Assume that $\alpha_1,...,\alpha_n$ is a basis for $V^*$ and write $\omega = \sum\limits_{i<j} c_{i,j}\cdot \alpha_i\wedge\alpha_j$. It is not necessarily true that all the coefficients $c_{i,j}$ have to be $1$. But we can do some trick :
For example, consider $\omega = 2\cdot v_1\wedge v_2+v_1\wedge v_3+v_2\wedge v_3$ where $v_1,v_2,v_3$ is a basis for $V$. You can first write $\omega = v_1\wedge (2\cdot v_2+v_3)+ v_2\wedge v_3$. And then since $v_2\wedge v_2=0$, you have $\omega = v_1\wedge(2\cdot v_2+v_3)+v_2\wedge(2\cdot v_2+v_3)=(v_1+v_2)\wedge(2\cdot v_2+v_3)$. Note that $v_1+v_2$ and $2\cdot v_2+v_3$ are linearly independent. There is a rigorous way to do this trick to write any $\omega$ in the form $\alpha_1\wedge\alpha_2+...+\alpha_{2r-1}\wedge\alpha_{2r}$ where $\alpha_i$ are linearly independent.
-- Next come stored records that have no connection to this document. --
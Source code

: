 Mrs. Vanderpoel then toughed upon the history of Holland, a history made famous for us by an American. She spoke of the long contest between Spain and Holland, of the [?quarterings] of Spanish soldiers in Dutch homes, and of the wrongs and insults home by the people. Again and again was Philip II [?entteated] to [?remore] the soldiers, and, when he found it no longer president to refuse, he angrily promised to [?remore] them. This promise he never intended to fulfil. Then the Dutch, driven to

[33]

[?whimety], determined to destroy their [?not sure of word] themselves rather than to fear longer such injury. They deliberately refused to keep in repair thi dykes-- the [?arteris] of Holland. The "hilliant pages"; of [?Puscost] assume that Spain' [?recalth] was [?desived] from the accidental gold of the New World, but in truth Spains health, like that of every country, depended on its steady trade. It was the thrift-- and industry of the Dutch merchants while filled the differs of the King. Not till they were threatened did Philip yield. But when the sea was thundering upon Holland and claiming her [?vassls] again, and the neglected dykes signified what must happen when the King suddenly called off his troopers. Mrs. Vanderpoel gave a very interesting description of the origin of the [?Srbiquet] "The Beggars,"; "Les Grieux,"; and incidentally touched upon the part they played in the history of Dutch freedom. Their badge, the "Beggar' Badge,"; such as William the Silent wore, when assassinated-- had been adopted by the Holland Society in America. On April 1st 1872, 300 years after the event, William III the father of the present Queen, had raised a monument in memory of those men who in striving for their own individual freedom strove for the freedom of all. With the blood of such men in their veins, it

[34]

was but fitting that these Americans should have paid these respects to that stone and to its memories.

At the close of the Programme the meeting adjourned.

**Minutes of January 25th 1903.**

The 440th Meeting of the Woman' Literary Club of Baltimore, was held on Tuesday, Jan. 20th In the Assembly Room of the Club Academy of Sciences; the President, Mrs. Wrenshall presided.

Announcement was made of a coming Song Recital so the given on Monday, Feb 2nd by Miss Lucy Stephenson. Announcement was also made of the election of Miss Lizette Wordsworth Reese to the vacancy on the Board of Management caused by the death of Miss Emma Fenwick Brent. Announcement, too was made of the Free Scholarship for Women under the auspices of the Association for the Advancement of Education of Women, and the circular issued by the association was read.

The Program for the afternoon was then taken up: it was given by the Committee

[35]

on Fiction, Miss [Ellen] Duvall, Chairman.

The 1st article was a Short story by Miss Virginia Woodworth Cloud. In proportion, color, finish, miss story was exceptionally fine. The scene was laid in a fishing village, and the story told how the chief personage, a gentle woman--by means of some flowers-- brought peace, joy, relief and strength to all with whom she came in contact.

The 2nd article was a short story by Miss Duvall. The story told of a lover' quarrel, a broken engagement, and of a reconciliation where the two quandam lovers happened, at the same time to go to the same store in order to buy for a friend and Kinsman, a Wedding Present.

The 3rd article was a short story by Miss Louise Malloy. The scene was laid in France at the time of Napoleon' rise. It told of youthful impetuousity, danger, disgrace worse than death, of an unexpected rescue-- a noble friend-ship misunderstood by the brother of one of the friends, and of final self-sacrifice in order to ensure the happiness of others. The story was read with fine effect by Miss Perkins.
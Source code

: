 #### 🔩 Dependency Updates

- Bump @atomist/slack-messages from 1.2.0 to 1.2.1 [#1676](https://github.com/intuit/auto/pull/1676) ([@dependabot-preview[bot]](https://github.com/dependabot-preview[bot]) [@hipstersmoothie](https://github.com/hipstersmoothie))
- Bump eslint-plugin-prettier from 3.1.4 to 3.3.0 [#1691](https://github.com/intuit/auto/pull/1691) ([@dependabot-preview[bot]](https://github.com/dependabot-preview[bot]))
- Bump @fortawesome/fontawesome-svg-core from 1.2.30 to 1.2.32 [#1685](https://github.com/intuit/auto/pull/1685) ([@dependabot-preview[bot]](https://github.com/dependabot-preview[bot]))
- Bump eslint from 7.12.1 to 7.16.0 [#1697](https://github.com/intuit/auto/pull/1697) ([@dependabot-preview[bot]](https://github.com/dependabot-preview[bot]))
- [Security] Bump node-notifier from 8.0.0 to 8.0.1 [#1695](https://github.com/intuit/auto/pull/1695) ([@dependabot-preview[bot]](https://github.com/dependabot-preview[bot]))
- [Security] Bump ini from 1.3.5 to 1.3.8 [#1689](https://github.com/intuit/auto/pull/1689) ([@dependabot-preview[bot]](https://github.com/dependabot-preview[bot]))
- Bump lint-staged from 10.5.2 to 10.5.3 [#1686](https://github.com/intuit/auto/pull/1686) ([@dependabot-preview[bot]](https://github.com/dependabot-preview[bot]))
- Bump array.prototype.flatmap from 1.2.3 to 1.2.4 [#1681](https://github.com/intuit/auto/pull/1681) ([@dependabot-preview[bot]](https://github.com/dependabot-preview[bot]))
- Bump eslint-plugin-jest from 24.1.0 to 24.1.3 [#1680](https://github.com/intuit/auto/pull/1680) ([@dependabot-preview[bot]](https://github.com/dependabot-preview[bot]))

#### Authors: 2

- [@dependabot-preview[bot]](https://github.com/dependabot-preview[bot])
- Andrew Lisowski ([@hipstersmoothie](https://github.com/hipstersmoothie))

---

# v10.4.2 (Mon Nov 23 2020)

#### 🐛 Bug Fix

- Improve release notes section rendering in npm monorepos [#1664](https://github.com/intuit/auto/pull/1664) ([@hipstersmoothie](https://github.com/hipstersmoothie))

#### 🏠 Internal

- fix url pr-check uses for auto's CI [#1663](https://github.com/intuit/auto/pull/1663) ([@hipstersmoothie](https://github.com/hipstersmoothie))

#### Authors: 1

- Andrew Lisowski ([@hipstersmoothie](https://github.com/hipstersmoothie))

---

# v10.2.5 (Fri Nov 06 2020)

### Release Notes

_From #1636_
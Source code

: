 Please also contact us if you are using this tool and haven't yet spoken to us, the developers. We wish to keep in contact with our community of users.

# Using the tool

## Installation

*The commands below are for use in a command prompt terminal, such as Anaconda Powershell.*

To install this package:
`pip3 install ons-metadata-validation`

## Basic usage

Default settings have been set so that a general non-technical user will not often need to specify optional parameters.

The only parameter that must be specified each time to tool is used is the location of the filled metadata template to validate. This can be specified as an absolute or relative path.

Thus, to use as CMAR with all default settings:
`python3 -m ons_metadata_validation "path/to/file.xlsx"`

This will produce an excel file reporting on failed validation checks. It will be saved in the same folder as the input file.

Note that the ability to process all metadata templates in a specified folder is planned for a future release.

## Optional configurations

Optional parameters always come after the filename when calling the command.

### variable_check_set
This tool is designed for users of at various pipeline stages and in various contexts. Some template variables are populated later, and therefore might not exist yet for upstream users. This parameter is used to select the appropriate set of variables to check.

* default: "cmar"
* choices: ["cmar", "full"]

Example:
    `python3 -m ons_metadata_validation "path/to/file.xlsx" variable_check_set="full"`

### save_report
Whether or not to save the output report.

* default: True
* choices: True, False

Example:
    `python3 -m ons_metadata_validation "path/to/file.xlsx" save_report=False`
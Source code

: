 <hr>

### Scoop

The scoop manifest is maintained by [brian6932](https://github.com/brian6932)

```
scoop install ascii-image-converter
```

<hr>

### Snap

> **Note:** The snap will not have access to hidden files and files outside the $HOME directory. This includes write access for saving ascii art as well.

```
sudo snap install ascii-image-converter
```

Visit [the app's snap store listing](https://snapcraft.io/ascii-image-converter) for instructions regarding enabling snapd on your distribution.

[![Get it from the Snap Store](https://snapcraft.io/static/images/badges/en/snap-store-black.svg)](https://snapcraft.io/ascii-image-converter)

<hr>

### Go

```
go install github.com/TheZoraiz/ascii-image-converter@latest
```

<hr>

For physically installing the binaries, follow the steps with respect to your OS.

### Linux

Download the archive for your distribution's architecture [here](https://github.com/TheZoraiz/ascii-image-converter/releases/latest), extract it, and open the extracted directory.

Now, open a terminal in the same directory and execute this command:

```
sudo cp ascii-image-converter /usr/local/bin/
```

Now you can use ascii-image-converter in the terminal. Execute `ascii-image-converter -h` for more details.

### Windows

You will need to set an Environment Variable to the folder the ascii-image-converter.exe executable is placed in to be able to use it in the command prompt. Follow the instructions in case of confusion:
First note that $r$ is the rank of $\omega$ since the vectors appearing above are all linearly independent.
Therefore $w\in\bigwedge^2 W$ where $W$ is the subspace spanned by $\alpha_1,...,\alpha_{2r}$. If you take the wedge of $w$ with itself $r+1$ times, then the result is necessarily $0$ since the result is a $2r+2$-form in the $2r$ dimensional vector space $W$. But if you take the wedge of $\omega$ with itself $r$ times the resulting vector is $n!\cdot\alpha_1\wedge\alpha_2\wedge...\wedge\alpha_{2r}$ which is nonzero.
I believe that many of the arguments above were not really rigorous, in any case you can comment and I can edit to try to clarify.